Implications for community prevalence surveys in Sri Lanka
The Austrian survey (N=1,544) was only just able to detect enough cases to estimate the acute infection rate. My best guess is that it picked up less than ten positives (technical report is not yet published). This is is too low to make anything more than a national point estimate.
Austria’s epidemic is actually worse than the one in Hubei, China. Reported infection rates (based on confirmed cases) in Austria and most of Europe have surpassed Hubei, and are now more than one hundred times greater than in Sri Lanka (see chart below). This suggests that any similar national survey of infection in Sri Lanka is unlikely to be useful without sample sizes much larger than the Austrian survey, which would be extremely costly using RT-PCR.
A possible alternative is to use antibody tests, which are much cheaper and faster than RT-PCR testing. However, the quality of current antibody test kits is highly variable, and many are well … just crap, to paraphrase the technical assessment of the US Association of Public Health Laboratories. Unfortunately, this is relevant for us, as evaluation of several test kits here in Sri Lanka has come to similar conclusions.
Antibody tests detect past infections and potential immunity, as well as the late stage of active infections. Preliminary findings from a recent community survey of a German district , which was the location of one of the earliest outbreaks in Europe, reported a ratio of 7 antibody positives to 1 PCR positive. Generalizing from this, a Sri Lankan survey using antibody tests would still need to be 10–20 times larger than the Austrian survey to detect significant numbers. Germany has launched exactly this kind of national survey using antibody tests, but its sample size is notably 100,000 tests/week, which is not an option for us.
This means that for now, antibody prevalence surveys in Sri Lanka will be useful only in very specific scenarios where there is likely to be a very high rate of infection, and only if we can guarantee the quality of the test kits. The scenarios include monitoring healthcare workers and in contact tracing amongst contacts of known cases where the infection exposure was more than two weeks ago. The last is what Singapore is using these tests for.
1. Margin of error ranged from 10,200 to 67,400 cases, or 0.12% to 0.76% of the population.

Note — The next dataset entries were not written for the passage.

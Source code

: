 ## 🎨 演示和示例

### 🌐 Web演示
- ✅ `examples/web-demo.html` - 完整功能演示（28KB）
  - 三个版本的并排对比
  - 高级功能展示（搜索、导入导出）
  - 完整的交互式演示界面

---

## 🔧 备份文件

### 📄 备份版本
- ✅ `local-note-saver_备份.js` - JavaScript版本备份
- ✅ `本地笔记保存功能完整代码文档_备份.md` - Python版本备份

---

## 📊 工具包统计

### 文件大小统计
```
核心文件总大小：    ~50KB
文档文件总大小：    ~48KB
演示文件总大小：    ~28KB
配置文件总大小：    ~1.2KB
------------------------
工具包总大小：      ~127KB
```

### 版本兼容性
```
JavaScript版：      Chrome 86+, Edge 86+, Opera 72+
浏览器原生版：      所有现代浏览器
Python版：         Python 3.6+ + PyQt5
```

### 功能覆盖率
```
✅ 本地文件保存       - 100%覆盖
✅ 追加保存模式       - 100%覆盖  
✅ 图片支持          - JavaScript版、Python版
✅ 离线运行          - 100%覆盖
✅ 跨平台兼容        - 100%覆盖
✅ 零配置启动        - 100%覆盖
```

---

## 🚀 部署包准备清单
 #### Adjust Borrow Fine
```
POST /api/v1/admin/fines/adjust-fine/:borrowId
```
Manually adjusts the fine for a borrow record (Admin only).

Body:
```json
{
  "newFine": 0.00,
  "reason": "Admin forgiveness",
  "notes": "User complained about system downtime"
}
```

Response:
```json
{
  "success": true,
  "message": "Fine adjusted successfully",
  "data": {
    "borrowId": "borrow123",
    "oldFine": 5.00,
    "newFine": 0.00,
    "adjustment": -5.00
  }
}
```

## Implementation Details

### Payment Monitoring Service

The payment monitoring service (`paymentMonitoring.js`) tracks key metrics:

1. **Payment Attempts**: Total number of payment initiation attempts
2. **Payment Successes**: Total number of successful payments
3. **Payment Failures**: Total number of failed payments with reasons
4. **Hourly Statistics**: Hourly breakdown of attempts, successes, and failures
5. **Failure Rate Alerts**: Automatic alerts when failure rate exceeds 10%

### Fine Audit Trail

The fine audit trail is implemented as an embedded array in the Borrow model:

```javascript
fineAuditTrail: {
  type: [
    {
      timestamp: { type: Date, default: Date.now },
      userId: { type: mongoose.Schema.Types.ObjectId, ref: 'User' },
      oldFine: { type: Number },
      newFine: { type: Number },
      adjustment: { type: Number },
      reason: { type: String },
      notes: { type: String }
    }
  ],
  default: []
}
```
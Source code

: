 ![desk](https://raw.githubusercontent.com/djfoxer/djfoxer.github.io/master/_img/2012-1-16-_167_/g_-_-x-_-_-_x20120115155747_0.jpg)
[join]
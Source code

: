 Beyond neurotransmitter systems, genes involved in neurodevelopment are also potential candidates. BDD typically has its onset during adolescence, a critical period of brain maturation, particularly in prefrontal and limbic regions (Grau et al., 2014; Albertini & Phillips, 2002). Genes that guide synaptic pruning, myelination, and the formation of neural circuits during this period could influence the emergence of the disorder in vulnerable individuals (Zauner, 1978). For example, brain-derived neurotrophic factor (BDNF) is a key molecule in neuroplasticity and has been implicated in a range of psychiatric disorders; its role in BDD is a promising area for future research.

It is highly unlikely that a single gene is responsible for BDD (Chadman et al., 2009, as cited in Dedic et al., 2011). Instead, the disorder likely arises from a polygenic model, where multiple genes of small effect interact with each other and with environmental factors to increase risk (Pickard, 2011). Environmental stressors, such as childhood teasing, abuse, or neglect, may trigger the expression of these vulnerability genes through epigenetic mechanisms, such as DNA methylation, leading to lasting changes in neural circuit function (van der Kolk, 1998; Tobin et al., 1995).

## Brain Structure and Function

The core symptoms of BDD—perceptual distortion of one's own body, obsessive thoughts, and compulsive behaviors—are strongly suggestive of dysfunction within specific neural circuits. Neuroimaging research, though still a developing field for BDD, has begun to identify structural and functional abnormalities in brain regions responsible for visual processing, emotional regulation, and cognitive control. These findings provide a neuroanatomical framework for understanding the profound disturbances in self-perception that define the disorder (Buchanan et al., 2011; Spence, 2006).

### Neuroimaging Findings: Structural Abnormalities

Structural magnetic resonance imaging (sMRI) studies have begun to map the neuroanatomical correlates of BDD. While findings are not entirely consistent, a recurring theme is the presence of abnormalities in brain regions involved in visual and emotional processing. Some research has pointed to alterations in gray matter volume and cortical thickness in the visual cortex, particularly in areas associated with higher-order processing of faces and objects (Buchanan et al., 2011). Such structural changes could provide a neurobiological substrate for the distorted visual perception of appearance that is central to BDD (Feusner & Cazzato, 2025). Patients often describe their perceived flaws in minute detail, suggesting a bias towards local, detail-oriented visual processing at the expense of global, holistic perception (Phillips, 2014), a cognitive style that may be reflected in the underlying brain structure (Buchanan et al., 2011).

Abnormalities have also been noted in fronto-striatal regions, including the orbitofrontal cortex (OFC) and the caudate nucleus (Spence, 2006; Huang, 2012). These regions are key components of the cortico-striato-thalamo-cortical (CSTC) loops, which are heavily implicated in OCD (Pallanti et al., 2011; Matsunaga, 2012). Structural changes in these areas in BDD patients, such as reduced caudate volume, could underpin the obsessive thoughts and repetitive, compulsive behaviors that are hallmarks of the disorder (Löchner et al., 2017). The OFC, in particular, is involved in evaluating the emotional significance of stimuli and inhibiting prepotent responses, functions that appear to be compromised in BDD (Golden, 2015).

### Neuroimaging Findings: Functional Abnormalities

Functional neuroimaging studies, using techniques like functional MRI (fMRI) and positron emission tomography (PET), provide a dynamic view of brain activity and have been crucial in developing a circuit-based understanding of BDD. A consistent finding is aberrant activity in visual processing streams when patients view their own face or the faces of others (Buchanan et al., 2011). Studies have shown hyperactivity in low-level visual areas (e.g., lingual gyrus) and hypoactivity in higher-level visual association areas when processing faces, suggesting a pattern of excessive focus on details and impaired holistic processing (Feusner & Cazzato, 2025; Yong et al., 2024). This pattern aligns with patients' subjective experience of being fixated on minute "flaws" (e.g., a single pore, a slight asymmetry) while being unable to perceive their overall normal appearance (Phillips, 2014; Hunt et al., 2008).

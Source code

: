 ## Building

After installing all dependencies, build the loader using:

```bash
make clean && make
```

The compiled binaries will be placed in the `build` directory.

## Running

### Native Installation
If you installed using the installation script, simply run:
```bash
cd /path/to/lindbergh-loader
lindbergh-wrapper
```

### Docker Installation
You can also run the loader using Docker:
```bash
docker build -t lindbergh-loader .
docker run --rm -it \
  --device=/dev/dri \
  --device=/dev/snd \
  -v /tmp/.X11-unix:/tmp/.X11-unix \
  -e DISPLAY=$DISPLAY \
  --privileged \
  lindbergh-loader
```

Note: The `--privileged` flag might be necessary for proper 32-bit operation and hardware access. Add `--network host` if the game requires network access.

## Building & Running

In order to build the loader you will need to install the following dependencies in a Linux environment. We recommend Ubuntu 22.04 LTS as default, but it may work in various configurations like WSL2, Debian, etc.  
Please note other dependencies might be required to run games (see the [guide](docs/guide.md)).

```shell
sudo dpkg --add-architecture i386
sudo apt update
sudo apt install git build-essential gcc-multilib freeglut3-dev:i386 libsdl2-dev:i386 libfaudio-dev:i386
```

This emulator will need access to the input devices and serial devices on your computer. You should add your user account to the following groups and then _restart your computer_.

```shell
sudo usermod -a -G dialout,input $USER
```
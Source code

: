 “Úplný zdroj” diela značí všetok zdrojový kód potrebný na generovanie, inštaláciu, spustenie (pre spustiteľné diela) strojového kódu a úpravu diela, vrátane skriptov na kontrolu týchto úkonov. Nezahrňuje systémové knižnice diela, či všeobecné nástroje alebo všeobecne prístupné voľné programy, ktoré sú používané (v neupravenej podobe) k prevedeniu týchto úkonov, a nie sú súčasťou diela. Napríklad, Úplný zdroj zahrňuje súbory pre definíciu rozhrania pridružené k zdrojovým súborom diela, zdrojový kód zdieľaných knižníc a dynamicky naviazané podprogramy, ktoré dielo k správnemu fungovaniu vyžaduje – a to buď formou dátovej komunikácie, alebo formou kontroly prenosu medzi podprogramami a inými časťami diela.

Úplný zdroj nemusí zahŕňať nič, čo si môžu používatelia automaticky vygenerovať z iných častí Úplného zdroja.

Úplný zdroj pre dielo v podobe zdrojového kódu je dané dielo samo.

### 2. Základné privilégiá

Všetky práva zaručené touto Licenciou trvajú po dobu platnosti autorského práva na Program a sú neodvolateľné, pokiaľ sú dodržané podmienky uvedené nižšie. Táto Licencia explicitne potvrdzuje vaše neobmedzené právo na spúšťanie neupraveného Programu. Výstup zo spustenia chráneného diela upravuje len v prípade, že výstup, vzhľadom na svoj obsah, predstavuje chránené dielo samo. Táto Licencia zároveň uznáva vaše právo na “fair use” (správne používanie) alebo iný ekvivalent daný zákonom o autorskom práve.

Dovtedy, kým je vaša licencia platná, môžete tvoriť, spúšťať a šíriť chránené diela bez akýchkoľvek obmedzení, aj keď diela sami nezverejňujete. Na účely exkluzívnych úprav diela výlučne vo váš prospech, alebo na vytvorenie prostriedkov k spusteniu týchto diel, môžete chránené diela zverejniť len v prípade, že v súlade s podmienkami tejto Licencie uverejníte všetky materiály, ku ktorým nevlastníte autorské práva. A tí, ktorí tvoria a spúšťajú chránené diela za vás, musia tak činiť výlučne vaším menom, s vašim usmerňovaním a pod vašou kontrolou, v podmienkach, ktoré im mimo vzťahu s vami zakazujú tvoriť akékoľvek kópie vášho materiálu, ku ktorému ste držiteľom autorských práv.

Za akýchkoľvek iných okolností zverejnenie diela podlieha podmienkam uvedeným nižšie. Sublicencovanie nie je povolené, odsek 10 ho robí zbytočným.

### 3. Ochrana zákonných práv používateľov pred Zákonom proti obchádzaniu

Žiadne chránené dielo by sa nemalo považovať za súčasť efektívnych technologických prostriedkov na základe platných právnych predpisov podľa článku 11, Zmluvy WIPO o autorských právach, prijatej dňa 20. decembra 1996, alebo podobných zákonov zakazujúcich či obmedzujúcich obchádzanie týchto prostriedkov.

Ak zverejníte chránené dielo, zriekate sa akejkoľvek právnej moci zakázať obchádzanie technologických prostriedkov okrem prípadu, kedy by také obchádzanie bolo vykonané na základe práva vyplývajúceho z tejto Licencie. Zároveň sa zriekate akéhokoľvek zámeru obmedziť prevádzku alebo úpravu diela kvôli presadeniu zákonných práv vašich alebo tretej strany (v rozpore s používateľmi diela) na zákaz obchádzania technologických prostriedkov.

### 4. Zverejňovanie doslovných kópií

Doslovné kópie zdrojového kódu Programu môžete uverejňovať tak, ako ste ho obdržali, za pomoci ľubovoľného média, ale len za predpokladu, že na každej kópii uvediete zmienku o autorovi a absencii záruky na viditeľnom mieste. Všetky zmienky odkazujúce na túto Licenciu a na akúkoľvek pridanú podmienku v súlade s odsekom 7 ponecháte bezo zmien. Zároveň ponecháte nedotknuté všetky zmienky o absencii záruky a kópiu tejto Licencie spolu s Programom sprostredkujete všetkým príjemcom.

2. District of Heinsberg, where the rate of confirmed cases is much higher than in the rest of Germany, and around six times the rate in Hubei.
15 April 2020: Updated to make the quality problems of antibody test kits more explicit, and adding a reference to comments by US lab experts.
So far the evaluated serology kits are not suitable for a survey to be meaningful. Looking at our data i still believe our Epid is correct that we are in 3a cluster stage. We started community sampling too. Soon we will have more data.
Even after broadening our case definition we did not catch extra no. So it means our problem is to control cluster going to the community.
Shirani, I agree—as I did flag—about issues with serology kits worldwide. Many or most of the kits are not fit for purpose. Any kits that are used here will need very careful evaluation first. But even if the kits did work, I am skeptical that surveys of the general population make any sense given the low infection rate in Sri Lanka.
Just done an edit to the original post to make clearer my view on the quality of antibody test kits.